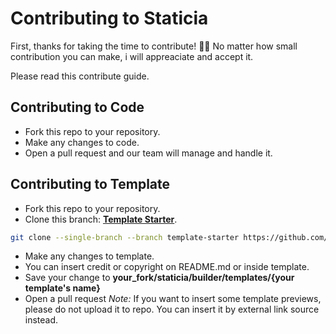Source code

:# Contributing to Staticia
First, thanks for taking the time to contribute! 🎉🎊
No matter how small contribution you can make, i will appreaciate and accept it.

Please read this contribute guide.

## Contributing to Code
- Fork this repo to your repository.
- Make any changes to code.
- Open a pull request and our team will manage and handle it.

## Contributing to Template
- Fork this repo to your repository.
- Clone this branch: **[Template Starter](https://github.com/arsandev/staticia/tree/template-starter)**.
```sh
git clone --single-branch --branch template-starter https://github.com/arsandev/staticia.git
```
- Make any changes to template.
- You can insert credit or copyright on README.md or inside template.
- Save your change to **your_fork/staticia/builder/templates/{your template's name}**
- Open a pull request
*Note:* If you want to insert some template previews, please do not upload it to repo. You can insert it by external link source instead.
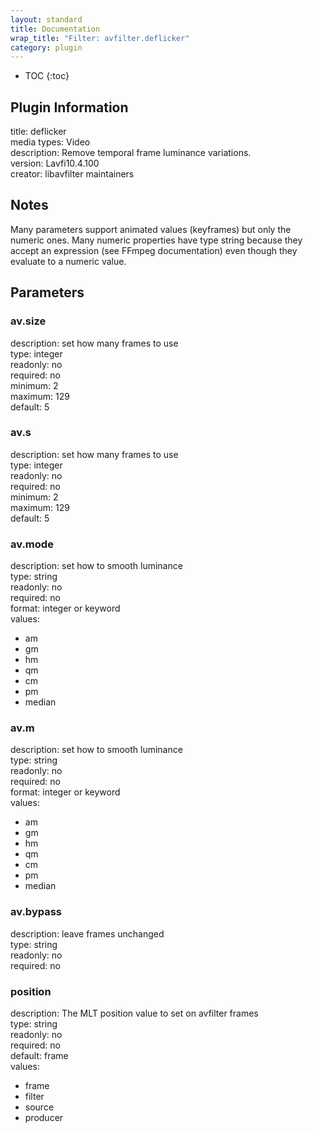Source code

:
 ```yaml
---
layout: standard
title: Documentation
wrap_title: "Filter: avfilter.deflicker"
category: plugin
---
```

* TOC
{:toc}

## Plugin Information

title: deflicker  
media types:
Video  
description: Remove temporal frame luminance variations.  
version: Lavfi10.4.100  
creator: libavfilter maintainers  

## Notes

Many parameters support animated values (keyframes) but only the numeric ones. Many numeric properties have type string because they accept an expression (see FFmpeg documentation) even though they evaluate to a numeric value.

## Parameters

### av.size

  
description:
set how many frames to use  
type: integer  
readonly: no  
required: no  
minimum: 2  
maximum: 129  
default: 5  

### av.s

  
description:
set how many frames to use  
type: integer  
readonly: no  
required: no  
minimum: 2  
maximum: 129  
default: 5  

### av.mode

  
description:
set how to smooth luminance  
type: string  
readonly: no  
required: no  
format: integer or keyword  
values:  

* am
* gm
* hm
* qm
* cm
* pm
* median

### av.m

  
description:
set how to smooth luminance  
type: string  
readonly: no  
required: no  
format: integer or keyword  
values:  

* am
* gm
* hm
* qm
* cm
* pm
* median

### av.bypass

  
description:
leave frames unchanged  
type: string  
readonly: no  
required: no  

### position

  
description:
The MLT position value to set on avfilter frames  
type: string  
readonly: no  
required: no  
default: frame  
values:  

* frame
* filter
* source
* producer

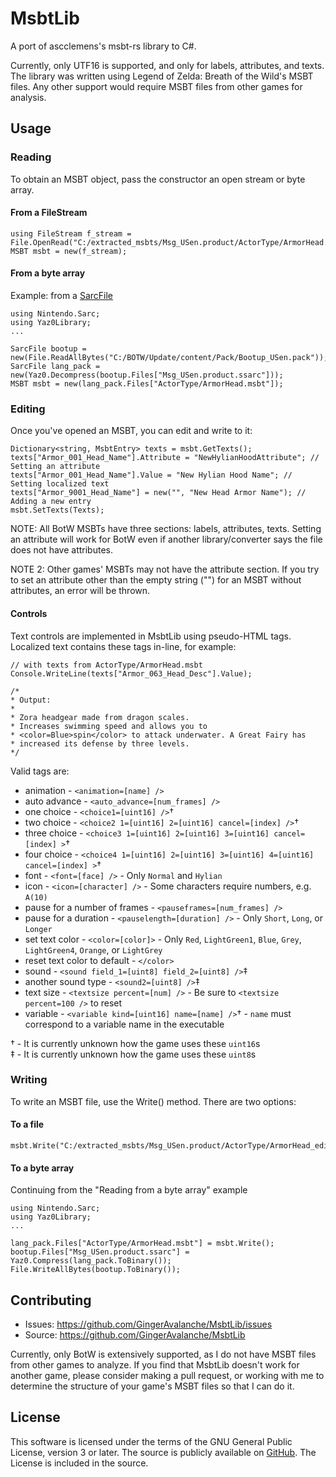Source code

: # MsbtLib

A port of ascclemens's msbt-rs library to C#.

Currently, only UTF16 is supported, and only for labels, attributes, and texts.
The library was written using Legend of Zelda: Breath of the Wild's MSBT files.
Any other support would require MSBT files from other games for analysis.

## Usage

### Reading

To obtain an MSBT object, pass the constructor an open stream or byte array.

#### From a FileStream

```
using FileStream f_stream = File.OpenRead("C:/extracted_msbts/Msg_USen.product/ActorType/ArmorHead.msbt");
MSBT msbt = new(f_stream);
```

#### From a byte array

Example: from a [SarcFile](https://github.com/ArchLeaders/NCF-Library/blob/master/SarcLibrary/SarcFile.cs)

```
using Nintendo.Sarc;
using Yaz0Library;
...

SarcFile bootup = new(File.ReadAllBytes("C:/BOTW/Update/content/Pack/Bootup_USen.pack"));
SarcFile lang_pack = new(Yaz0.Decompress(bootup.Files["Msg_USen.product.ssarc"]));
MSBT msbt = new(lang_pack.Files["ActorType/ArmorHead.msbt"]);
```

### Editing

Once you've opened an MSBT, you can edit and write to it:

```
Dictionary<string, MsbtEntry> texts = msbt.GetTexts();
texts["Armor_001_Head_Name"].Attribute = "NewHylianHoodAttribute"; // Setting an attribute
texts["Armor_001_Head_Name"].Value = "New Hylian Hood Name"; // Setting localized text
texts["Armor_9001_Head_Name"] = new("", "New Head Armor Name"); // Adding a new entry
msbt.SetTexts(Texts);
```

NOTE: All BotW MSBTs have three sections: labels, attributes, texts. Setting an attribute 
will work for BotW even if another library/converter says the file does not have attributes.

NOTE 2: Other games' MSBTs may not have the attribute section. If you try to set an attribute 
other than the empty string ("") for an MSBT without attributes, an error will be thrown.

#### Controls

Text controls are implemented in MsbtLib using pseudo-HTML tags. Localized text contains 
these tags in-line, for example:

```
// with texts from ActorType/ArmorHead.msbt
Console.WriteLine(texts["Armor_063_Head_Desc"].Value);

/*
* Output:
* 
* Zora headgear made from dragon scales.
* Increases swimming speed and allows you to
* <color=Blue>spin</color> to attack underwater. A Great Fairy has
* increased its defense by three levels.
*/
```

Valid tags are:
* animation - `<animation=[name] />`
* auto advance - `<auto_advance=[num_frames] />`
* one choice - `<choice1=[uint16] />`†
* two choice - `<choice2 1=[uint16] 2=[uint16] cancel=[index] />`†
* three choice - `<choice3 1=[uint16] 2=[uint16] 3=[uint16] cancel=[index] >`†
* four choice - `<choice4 1=[uint16] 2=[uint16] 3=[uint16] 4=[uint16] cancel=[index] >`†
* font - `<font=[face] />` - Only `Normal` and `Hylian`
* icon - `<icon=[character] />` - Some characters require numbers, e.g. `A(10)`
* pause for a number of frames - `<pauseframes=[num_frames] />`
* pause for a duration - `<pauselength=[duration] />` - Only `Short`, `Long`, or `Longer`
* set text color - `<color=[color]>` - Only `Red`, `LightGreen1`, `Blue`, `Grey`,
    `LightGreen4`, `Orange`, or `LightGrey`
* reset text color to default - `</color>`
* sound - `<sound field_1=[uint8] field_2=[uint8] />`‡
* another sound type - `<sound2=[uint8] />`‡
* text size - `<textsize percent=[num] />` - Be sure to `<textsize percent=100 />` to reset
* variable - `<variable kind=[uint16] name=[name] />`† - `name` must correspond to a variable
    name in the executable

† - It is currently unknown how the game uses these `uint16`s  
‡ - It is currently unknown how the game uses these `uint8`s

### Writing

To write an MSBT file, use the Write() method. There are two options:

#### To a file

```
msbt.Write("C:/extracted_msbts/Msg_USen.product/ActorType/ArmorHead_edited.msbt");
```

#### To a byte array

Continuing from the "Reading from a byte array" example

```
using Nintendo.Sarc;
using Yaz0Library;
...

lang_pack.Files["ActorType/ArmorHead.msbt"] = msbt.Write();
bootup.Files["Msg_USen.product.ssarc"] = Yaz0.Compress(lang_pack.ToBinary());
File.WriteAllBytes(bootup.ToBinary());
```

## Contributing

-   Issues: <https://github.com/GingerAvalanche/MsbtLib/issues>
-   Source: <https://github.com/GingerAvalanche/MsbtLib>

Currently, only BotW is extensively supported, as I do not have MSBT files from 
other games to analyze. If you find that MsbtLib doesn't work for another game, 
please consider making a pull request, or working with me to determine the 
structure of your game's MSBT files so that I can do it.

## License

This software is licensed under the terms of the GNU General Public License, version 3
or later. The source is publicly available on [GitHub](https://github.com/GingerAvalanche/MsbtLib). 
The License is included in the source.
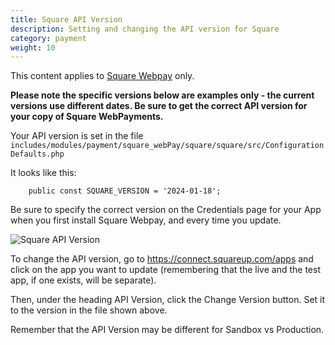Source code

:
 ```yaml
---
title: Square API Version
description: Setting and changing the API version for Square 
category: payment
weight: 10
---
```


This content applies to [Square Webpay](/user/payment/square/) only.

**Please note the specific versions below are examples only - the current versions use different dates.  Be sure to get the correct API version for your copy of Square WebPayments.**

Your API version is set in the file 
`includes/modules/payment/square_webPay/square/square/src/ConfigurationDefaults.php`

It looks like this:
```
    public const SQUARE_VERSION = '2024-01-18';
``` 

Be sure to specify the correct version on the Credentials page for your App when you first install Square Webpay, and every time you update. 

![Square API Version](/images/square_api_version.png)

To change the API version, go to https://connect.squareup.com/apps and click on the app you want to update (remembering that the live and the test app, if one exists, will be separate).

Then, under the heading API Version, click the Change Version button. Set it to the version in the file shown above.  

Remember that the API Version may be different for Sandbox vs Production. 

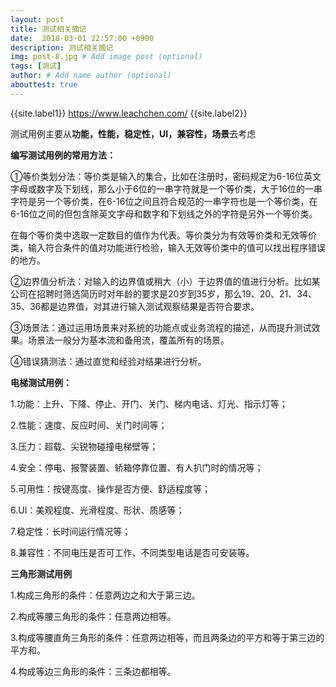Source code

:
```yaml
---
layout: post
title: 测试相关摘记
date:  2018-03-01 22:57:00 +0900  
description: 测试相关摘记
img: post-8.jpg # Add image post (optional)
tags: [测试]
author: # Add name author (optional)
abouttest: true
---
```


{{site.label1}} <a href="https://www.leachchen.com/" target="\_blank">https://www.leachchen.com/</a> {{site.label2}}


测试用例主要从**功能，性能，稳定性，UI，兼容性，场景**去考虑

**编写测试用例的常用方法：**

①等价类划分法：等价类是输入的集合，比如在注册时，密码规定为6-16位英文字母或数字及下划线，那么小于6位的一串字符就是一个等价类，大于16位的一串字符是另一个等价类，在6-16位之间且符合规范的一串字符也是一个等价类，在6-16位之间的但包含除英文字母和数字和下划线之外的字符是另外一个等价类。

在每个等价类中选取一定数目的值作为代表。等价类分为有效等价类和无效等价类，输入符合条件的值对功能进行检验，输入无效等价类中的值可以找出程序错误的地方。

②边界值分析法：对输入的边界值或稍大（小）于边界值的值进行分析。比如某公司在招聘时筛选简历时对年龄的要求是20岁到35岁，那么19、20、21、34、35、36都是边界值，对其进行输入测试观察结果是否符合要求。

③场景法：通过运用场景来对系统的功能点或业务流程的描述，从而提升测试效果。场景法一般分为基本流和备用流，覆盖所有的场景。

④错误猜测法：通过直觉和经验对结果进行分析。

**电梯测试用例：**

1.功能：上升、下降、停止、开门、关门、梯内电话、灯光、指示灯等；

2.性能：速度、反应时间、关门时间等；

3.压力：超载、尖锐物碰撞电梯壁等；

4.安全：停电、报警装置、轿箱停靠位置、有人扒门时的情况等；

5.可用性：按键高度、操作是否方便、舒适程度等；

6.UI：美观程度、光滑程度、形状、质感等；

7.稳定性：长时间运行情况等；

8.兼容性：不同电压是否可工作、不同类型电话是否可安装等。


**三角形测试用例**

1.构成三角形的条件：任意两边之和大于第三边。

2.构成等腰三角形的条件：任意两边相等。

3.构成等腰直角三角形的条件：任意两边相等，而且两条边的平方和等于第三边的平方和。

4.构成等边三角形的条件：三条边都相等。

Action item:
Each line in the listing where the word "uses" is found is to be copied.

Solution:
† - It is currently unknown how the game uses these `uint16`s  
‡ - It is currently unknown how the game uses these `uint8`s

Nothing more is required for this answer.